* [RFC PATCH v2] sched/fair: search a task from the tail of the queue
@ 2017-09-13 10:24 Uladzislau Rezki (Sony)
2017-09-13 10:24 ` Uladzislau Rezki (Sony)
0 siblings, 1 reply; 4+ messages in thread
From: Uladzislau Rezki (Sony) @ 2017-09-13 10:24 UTC (permalink / raw)
To: Peter Zijlstra
Cc: LKML, Ingo Molnar, Mike Galbraith, Oleksiy Avramchenko,
Paul Turner, Oleg Nesterov, Steven Rostedt, Mike Galbraith,
Kirill Tkhai, Tim Chen, Nicolas Pitre, Uladzislau Rezki (Sony)
Objective:
In an attempt to improve the criteria of which tasks we should consider to
be migrated (SMP case) during load balance operations, i have done some
performance evaluations.
Test environment:
- set performance governor
- echo 0 > /proc/sys/kernel/nmi_watchdog
- intel_pstate=disable
- i5-3320M CPU @ 2.60GHz
Test results:
A first test was to evaluate hackbench with different number of groups,
i used 10, 20, 40. See below plots with results:
i=0; while [ $i -le 1000 ]; do ./hackbench 10 | grep "Time" | awk '{print $2}'; i=$(($i+1)); done
ftp://vps418301.ovh.net/incoming/hacknench_1000_samples_10_groups.png
i=0; while [ $i -le 1000 ]; do ./hackbench 20 | grep "Time" | awk '{print $2}'; i=$(($i+1)); done
ftp://vps418301.ovh.net/incoming/hacknench_1000_samples_20_groups.png
i=0; while [ $i -le 1000 ]; do ./hackbench 40 | grep "Time" | awk '{print $2}'; i=$(($i+1)); done
ftp://vps418301.ovh.net/incoming/hacknench_1000_samples_40_groups.png
A second test was to evaluate how "perf bench sched pipe" behaves in a single
CPU scenario. As Peter Zijlstra suggested before, to check caches and find out
extra overhead caused by list manipulation:
i=0; while [ $i -le 500 ]; do taskset 1 perf bench sched pipe | grep "Total" | awk '{print $3}'; i=$(($i+1)); done
ftp://vps418301.ovh.net/incoming/taskset_1_perf_bench_sched_pipe.png
Added overhead:
First, i checked if "cfs_tasks" and "group_node" are in a cache line
by annotating pick_next_task_fair symbol and running single CPU test.
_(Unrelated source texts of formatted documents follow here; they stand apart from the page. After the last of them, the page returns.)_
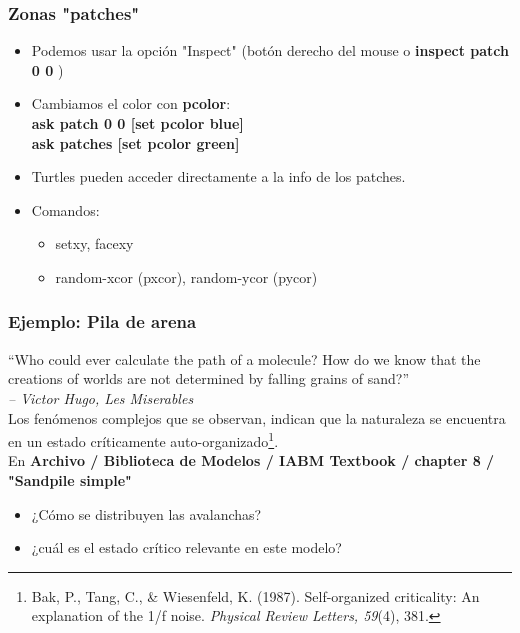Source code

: \documentclass[11pt]{beamer}
\begin{document}
\begin{frame}
\frametitle{Zonas "patches"}
\begin{itemize}
	\item Podemos usar la opción "Inspect" (botón derecho del mouse o \textbf{inspect patch 0 0} )
	\item Cambiamos el color con \textbf{pcolor}:\\
	 \textbf{ask patch 0 0 [set pcolor blue]} \\
	 \textbf{ask patches [set pcolor green]}
	\item  Turtles pueden acceder directamente a la info de los patches.
	\item Comandos: 
	\begin{itemize}
		\item setxy, facexy
		\item random-xcor (pxcor), random-ycor (pycor)
	\end{itemize}
\end{itemize}
\end{frame}

\begin{frame}
\frametitle{Ejemplo: Pila de arena}
{\small ``Who could ever calculate the path of a molecule?
How do we know that the creations of worlds are not determined by falling grains of sand?'' \\ \textit{ -- Victor Hugo, Les Miserables}}
\vspace{0.6cm}\\
Los fenómenos complejos que se observan, indican que la naturaleza se encuentra en un estado críticamente auto-organizado\footnote{Bak, P., Tang, C., \& Wiesenfeld, K. (1987). Self-organized criticality: An explanation of the 1/f noise. \textit{Physical Review Letters, 59}(4), 381.}.
\vspace{0.6cm}\\

En \textbf{Archivo / Biblioteca de Modelos / IABM Textbook / chapter 8 / "Sandpile simple"}
\begin{itemize}
	\item ¿Cómo se distribuyen las avalanchas?
	\item ¿cuál es el estado crítico relevante en este modelo?
\end{itemize}
\end{frame}
\end{document}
perf record -F 100000 -a -e L1-dcache-misses -- taskset 1 perf bench sched pipe -l 10000000
perf annotate pick_next_task_fair
Most of the time i see that cfs_tasks and group_node are in L1-dcache line:
│ __list_del(entry->prev, entry->next);
3.51 │ mov 0xb0(%rbp),%rdx
1.75 │ mov 0xa8(%rbp),%rcx
│ pick_next_task_fair():
│ list_move(&p->se.group_node, &rq->cfs_tasks);
│ lea 0xa8(%rbp),%rax
│ __list_del():
group_node: 3.51 corresponds to 2 samples or misses. Minimum value is 0
maximum is 2 misses, among 10 runs.
│ list_add():
│ __list_add(new, head, head->next);
2.44 │ mov 0x940(%r15),%rdx
│ __list_add():
cfs_tasks: 2.44 corresponds to 1 sample or misses. Minimum value is 0
maximum is 2 misses, among 10 runs.
In case of checking all level cache misses "-e cache-misses" i do not
see any samples or misses.
Conclusion:
according to provided results and my subjective opinion, it worth to
sort cfs_task list and start pulling from the back of the list during
load balance (+ active) or idle balance operations.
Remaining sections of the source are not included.